The quarantine has been an unpleasant experience for anyone who undergoes it. But we have become increasingly accustomed to the transition brought into our daily routine by it. This has now created a situation where we could compare and contrast, different ways of fulfilling our needs and wants, as there is a drastic increase in preference for online services. Apart from these, to mitigate quarantine further efficiently, varieties of entertaining elements also have emerged. The Rotaract Club of Colombo Mid Town came up with the idea of an online quiz on football, which was named as “Thinking boots”. Along with the boredom, my interest in football enticed me to participate in it. 

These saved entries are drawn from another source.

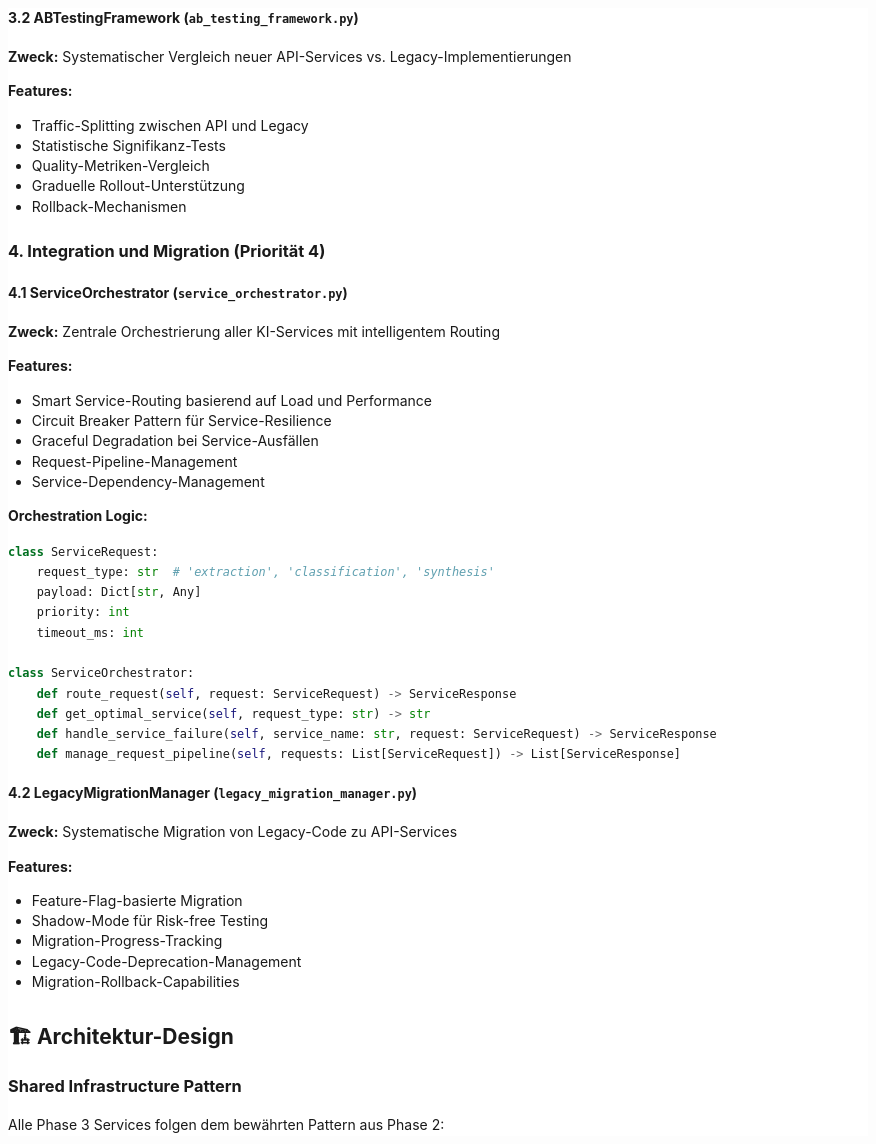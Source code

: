 #### 3.2 ABTestingFramework (`ab_testing_framework.py`)
**Zweck:** Systematischer Vergleich neuer API-Services vs. Legacy-Implementierungen

**Features:**
- Traffic-Splitting zwischen API und Legacy
- Statistische Signifikanz-Tests
- Quality-Metriken-Vergleich
- Graduelle Rollout-Unterstützung
- Rollback-Mechanismen

### 4. Integration und Migration (Priorität 4)

#### 4.1 ServiceOrchestrator (`service_orchestrator.py`)
**Zweck:** Zentrale Orchestrierung aller KI-Services mit intelligentem Routing

**Features:**
- Smart Service-Routing basierend auf Load und Performance
- Circuit Breaker Pattern für Service-Resilience
- Graceful Degradation bei Service-Ausfällen
- Request-Pipeline-Management
- Service-Dependency-Management

**Orchestration Logic:**
```python
class ServiceRequest:
    request_type: str  # 'extraction', 'classification', 'synthesis'
    payload: Dict[str, Any]
    priority: int
    timeout_ms: int

class ServiceOrchestrator:
    def route_request(self, request: ServiceRequest) -> ServiceResponse
    def get_optimal_service(self, request_type: str) -> str
    def handle_service_failure(self, service_name: str, request: ServiceRequest) -> ServiceResponse
    def manage_request_pipeline(self, requests: List[ServiceRequest]) -> List[ServiceResponse]
```

#### 4.2 LegacyMigrationManager (`legacy_migration_manager.py`)
**Zweck:** Systematische Migration von Legacy-Code zu API-Services

**Features:**
- Feature-Flag-basierte Migration
- Shadow-Mode für Risk-free Testing
- Migration-Progress-Tracking
- Legacy-Code-Deprecation-Management
- Migration-Rollback-Capabilities

## 🏗️ Architektur-Design

### Shared Infrastructure Pattern
Alle Phase 3 Services folgen dem bewährten Pattern aus Phase 2:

So this football trivia was in a “one against one” format. The ZOOM ROOM was chosen as the online interface for the quiz. Only the first 32 to register were able to participate in it. It was conducted in two stages. In the first stage, the participants were divided and apportioned into 4 locations cleped as Camp Nou, San Siro, Allianz Arena, Old Trafford which are the stadiums of best football clubs in Europe, except the latter. Basically it was a knockout of 8 people per location.

The match times were informed one day prior. A 5 minute grace period was allowed before calling a walkover. Each game started with a coin toss and the winner decided who should start. In a game, both the players got two rounds each and in each round, 5 questions were asked. A time frame of 15 seconds was given for each question. Even though it was a quiz, the game was symbolized in a way that each player manages a team with a goalkeeper, two defenders, a midfielder and a striker. The goalkeeper has the ball during the inception of the first round. For each correct response for a question resulted in the addition of 10 marks to the total and the ball being passed to a team player in front. And this will take the ball forward, and when it reached the striker the next correct answer -I.e., the fifth correct answer- was assumed as a goal scored where extra 50 marks were added to the total. The same points system applied to the opponent player, and this continued to the next round. At the end of the game, the one with the highest marks advanced to the next game. If scores are level, 3 questions per person were asked in similar to a penalty shootout. In case of that being a draw, the winner was to be elected through a death penalty.

I was drawn into Group D, which was the “Allianz Arena”. I played and won 3 games where I became the winner of that location and progressed to the second stage.

In the second stage, the semi-final and final matches were played where one among the finalists of four locations was surmised as the champion. One notable point of the second stage was that a major change in the rules and regulations was introduced by the organizing committee due to atrocities by the players in the previous matches. In the first stage, there was no limit for attempts made for the questions, so that the players could say any amount of incorrect answers before landing on the correct one within the time frame. This was even worse when the players had to give a numerical answer, and all they knew that is a number within a certain range, so they would just simply say all the numbers within that range. So for the next stage matches, the players were instructed that only a maximum of three attempts can be made for a question.

Rahul, who is also from our club, was also among the other three who got selected to the second stage. I was really looking forward to an “Achievers Derby” in the final. Unfortunately, I lost the semifinal, but Rahul went on to win the semifinal and final and emerged as the champion of the first-ever Thinking Boots.